Ministerie van Financien

de Voorzitter van de Tweede Kamer der

Staten Generaal

Postbus 20018

2500 EA DEN HAAG

2511 CR Den Haag

Datum Uw brief Ons kenmerk (Kenmerk)

15 januari WDB 2001-00766 M 2002

Onderwerp

Notitie inzake de mogelijkheden tot verdere flexibilisering van de geruisloze doorschuiving

Hierbij bied ik u een notitie aan waarin de mogelijkheden tot een verdere flexibilisering van de mogelijkheid tot geruisloze doorschuiving in de inkomstenbelastingsfeer worden onderzocht.

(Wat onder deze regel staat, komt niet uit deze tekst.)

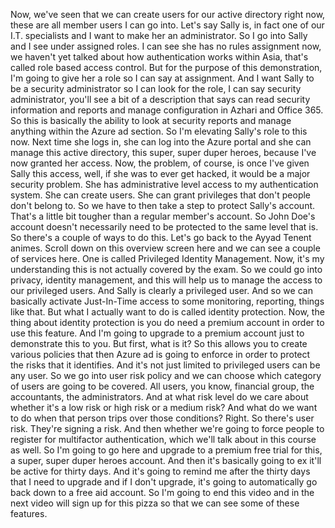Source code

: Now, we've seen that we can create users for our active directory right now, these are all member
users I can go into.
Let's say Sally is, in fact one of our I.T. specialists and I want to make her an administrator.
So I go into Sally and I see under assigned roles.
I can see she has no rules assignment now, we haven't yet talked about how authentication works within
Asia, that's called role based access control.
But for the purpose of this demonstration, I'm going to give her a role so I can say at assignment.
And I want Sally to be a security administrator so I can look for the role, I can say security administrator,
you'll see a bit of a description that says can read security information and reports and manage configuration
in Azhari and Office 365.
So this is basically the ability to look at security reports and manage anything within the Azure ad
section.
So I'm elevating Sally's role to this now.
Next time she logs in, she can log into the Azure portal and she can manage this active directory,
this super, super duper heroes, because I've now granted her access.
Now, the problem, of course, is once I've given Sally this access, well, if she was to ever get
hacked, it would be a major security problem.
She has administrative level access to my authentication system.
She can create users.
She can grant privileges that don't people don't belong to.
So we have to then take a step to protect Sally's account.
That's a little bit tougher than a regular member's account.
So John Doe's account doesn't necessarily need to be protected to the same level that is.
So there's a couple of ways to do this.
Let's go back to the Ayyad Tenent animes.
Scroll down on this overview screen here and we can see a couple of services here.
One is called Privileged Identity Management.
Now, it's my understanding this is not actually covered by the exam.
So we could go into privacy, identity management, and this will help us to manage the access to our
privileged users.
And Sally is clearly a privileged user.
And so we can basically activate Just-In-Time access to some monitoring, reporting, things like that.
But what I actually want to do is called identity protection.
Now, the thing about identity protection is you do need a premium account in order to use this feature.
And I'm going to upgrade to a premium account just to demonstrate this to you.
But first, what is it?
So this allows you to create various policies that then Azure ad is going to enforce in order to protect
the risks that it identifies.
And it's not just limited to privileged users can be any user.
So we go into user risk policy and we can choose which category of users are going to be covered.
All users, you know, financial group, the accountants, the administrators.
And at what risk level do we care about whether it's a low risk or high risk or a medium risk?
And what do we want to do when that person trips over those conditions?
Right.
So there's user risk.
They're signing a risk.
And then whether we're going to force people to register for multifactor authentication, which we'll
talk about in this course as well.
So I'm going to go here and upgrade to a premium free trial for this, a super, super duper heroes
account.
And then it's basically going to ex it'll be active for thirty days.
And it's going to remind me after the thirty days that I need to upgrade and if I don't upgrade, it's
going to automatically go back down to a free aid account.
So I'm going to end this video and in the next video will sign up for this pizza so that we can see
some of these features.
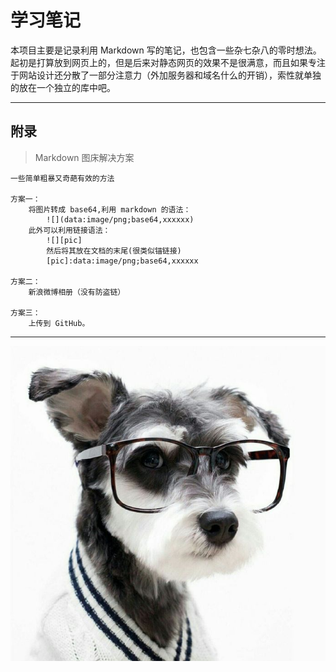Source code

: # 学习笔记

本项目主要是记录利用 Markdown 写的笔记，也包含一些杂七杂八的零时想法。起初是打算放到网页上的，但是后来对静态网页的效果不是很满意，而且如果专注于网站设计还分散了一部分注意力（外加服务器和域名什么的开销），索性就单独的放在一个独立的库中吧。

------

## 附录

> Markdown 图床解决方案

    一些简单粗暴又奇葩有效的方法
    
    方案一：
        将图片转成 base64,利用 markdown 的语法：
            ![](data:image/png;base64,xxxxxx)
        此外可以利用链接语法：
            ![][pic]
            然后将其放在文档的末尾(很类似锚链接)
            [pic]:data:image/png;base64,xxxxxx
    
    方案二：
        新浪微博相册（没有防盗链）
    
    方案三：
        上传到 GitHub。

---

![这个图来自于新浪微博](assets/README/img.jpg)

Met deze notitie wordt uitvoering gegeven aan de motie van de leden Hindriks en De Vries (TK, 2000/2001, 27 209, nr. 20) en de door mij tijdens de plenaire behandeling van het Belastingplan 2002 - II gedane toezegging dat deze notitie nog voor het einde van het jaar aan u zou worden toegezonden (TK 2001/2002, 28 013, nr. 6).
In de notitie kom ik tot de conclusie dat de meest reële mogelijkheid tot een verdere flexibilisering is gelegen in een uitbreiding van de huidige faciliteit naar werknemers, en wel langs de lijn van het amendement van het lid Giskes c.s. (TK, 2001/2002, 28 034, nr. 8). Ik neem mij daarom voor om zo spoedig mogelijk de inwerkingtreding van het amendement Giskes c.s. bij koninklijk besluit te bevorderen.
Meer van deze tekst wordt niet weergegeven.